• THE TASK: Your copy of the listing should be exact and should contain no pictures.

• DATA:
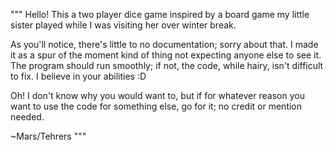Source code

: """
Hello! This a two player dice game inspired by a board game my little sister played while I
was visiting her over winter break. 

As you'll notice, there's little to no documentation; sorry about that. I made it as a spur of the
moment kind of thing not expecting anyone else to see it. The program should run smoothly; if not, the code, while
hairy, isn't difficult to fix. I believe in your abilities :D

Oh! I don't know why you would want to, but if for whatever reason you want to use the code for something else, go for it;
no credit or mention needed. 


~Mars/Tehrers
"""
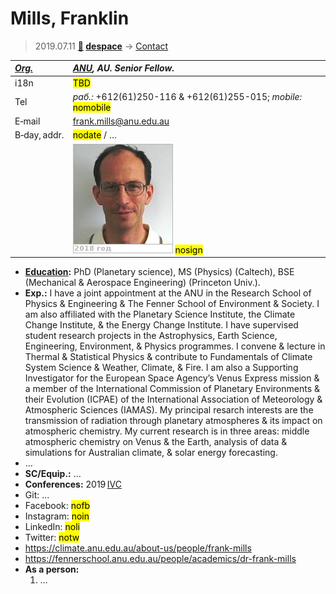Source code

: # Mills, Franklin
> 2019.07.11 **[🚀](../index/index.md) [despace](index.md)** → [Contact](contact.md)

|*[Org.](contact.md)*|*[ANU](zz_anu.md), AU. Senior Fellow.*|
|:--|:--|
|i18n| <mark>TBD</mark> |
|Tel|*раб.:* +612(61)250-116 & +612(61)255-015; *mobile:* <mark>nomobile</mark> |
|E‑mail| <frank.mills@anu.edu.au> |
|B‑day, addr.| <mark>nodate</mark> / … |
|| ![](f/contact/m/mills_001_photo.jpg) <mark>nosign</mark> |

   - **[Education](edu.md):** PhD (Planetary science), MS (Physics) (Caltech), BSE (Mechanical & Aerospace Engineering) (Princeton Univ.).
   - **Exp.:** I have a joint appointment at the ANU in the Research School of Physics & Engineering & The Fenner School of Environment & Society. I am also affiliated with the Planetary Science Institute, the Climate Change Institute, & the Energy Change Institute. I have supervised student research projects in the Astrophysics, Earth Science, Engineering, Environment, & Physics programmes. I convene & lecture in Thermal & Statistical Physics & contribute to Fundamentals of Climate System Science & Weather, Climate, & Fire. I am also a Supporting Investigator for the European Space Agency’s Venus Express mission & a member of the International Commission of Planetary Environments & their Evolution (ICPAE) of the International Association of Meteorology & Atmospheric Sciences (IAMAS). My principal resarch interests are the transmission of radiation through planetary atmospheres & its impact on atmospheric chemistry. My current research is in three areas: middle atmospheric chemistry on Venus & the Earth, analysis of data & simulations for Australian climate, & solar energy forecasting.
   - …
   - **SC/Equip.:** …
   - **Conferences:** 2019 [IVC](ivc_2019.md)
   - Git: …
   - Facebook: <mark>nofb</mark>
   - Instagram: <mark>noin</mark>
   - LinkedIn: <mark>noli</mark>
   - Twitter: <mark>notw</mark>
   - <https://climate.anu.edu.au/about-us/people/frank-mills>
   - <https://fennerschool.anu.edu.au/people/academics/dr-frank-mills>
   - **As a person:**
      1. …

• EXERCISE SOLUTION:
Source code

: """
Hello! This a two player dice game inspired by a board game my little sister played while I
was visiting her over winter break. 

As you'll notice, there's little to no documentation; sorry about that. I made it as a spur of the
moment kind of thing not expecting anyone else to see it. The program should run smoothly; if not, the code, while
hairy, isn't difficult to fix. I believe in your abilities :D

Oh! I don't know why you would want to, but if for whatever reason you want to use the code for something else, go for it;
no credit or mention needed. 


~Mars/Tehrers
"""
Source code

: # Mills, Franklin
> 2019.07.11 **[🚀](../index/index.md) [despace](index.md)** → [Contact](contact.md)

|*[Org.](contact.md)*|*[ANU](zz_anu.md), AU. Senior Fellow.*|
|:--|:--|
|i18n| <mark>TBD</mark> |
|Tel|*раб.:* +612(61)250-116 & +612(61)255-015; *mobile:* <mark>nomobile</mark> |
|E‑mail| <frank.mills@anu.edu.au> |
|B‑day, addr.| <mark>nodate</mark> / … |
|| ![](f/contact/m/mills_001_photo.jpg) <mark>nosign</mark> |

   - **[Education](edu.md):** PhD (Planetary science), MS (Physics) (Caltech), BSE (Mechanical & Aerospace Engineering) (Princeton Univ.).
   - **Exp.:** I have a joint appointment at the ANU in the Research School of Physics & Engineering & The Fenner School of Environment & Society. I am also affiliated with the Planetary Science Institute, the Climate Change Institute, & the Energy Change Institute. I have supervised student research projects in the Astrophysics, Earth Science, Engineering, Environment, & Physics programmes. I convene & lecture in Thermal & Statistical Physics & contribute to Fundamentals of Climate System Science & Weather, Climate, & Fire. I am also a Supporting Investigator for the European Space Agency’s Venus Express mission & a member of the International Commission of Planetary Environments & their Evolution (ICPAE) of the International Association of Meteorology & Atmospheric Sciences (IAMAS). My principal resarch interests are the transmission of radiation through planetary atmospheres & its impact on atmospheric chemistry. My current research is in three areas: middle atmospheric chemistry on Venus & the Earth, analysis of data & simulations for Australian climate, & solar energy forecasting.
   - …
   - **SC/Equip.:** …
   - **Conferences:** 2019 [IVC](ivc_2019.md)
   - Git: …
   - Facebook: <mark>nofb</mark>
   - Instagram: <mark>noin</mark>
   - LinkedIn: <mark>noli</mark>
   - Twitter: <mark>notw</mark>
   - <https://climate.anu.edu.au/about-us/people/frank-mills>
   - <https://fennerschool.anu.edu.au/people/academics/dr-frank-mills>
   - **As a person:**
      1. …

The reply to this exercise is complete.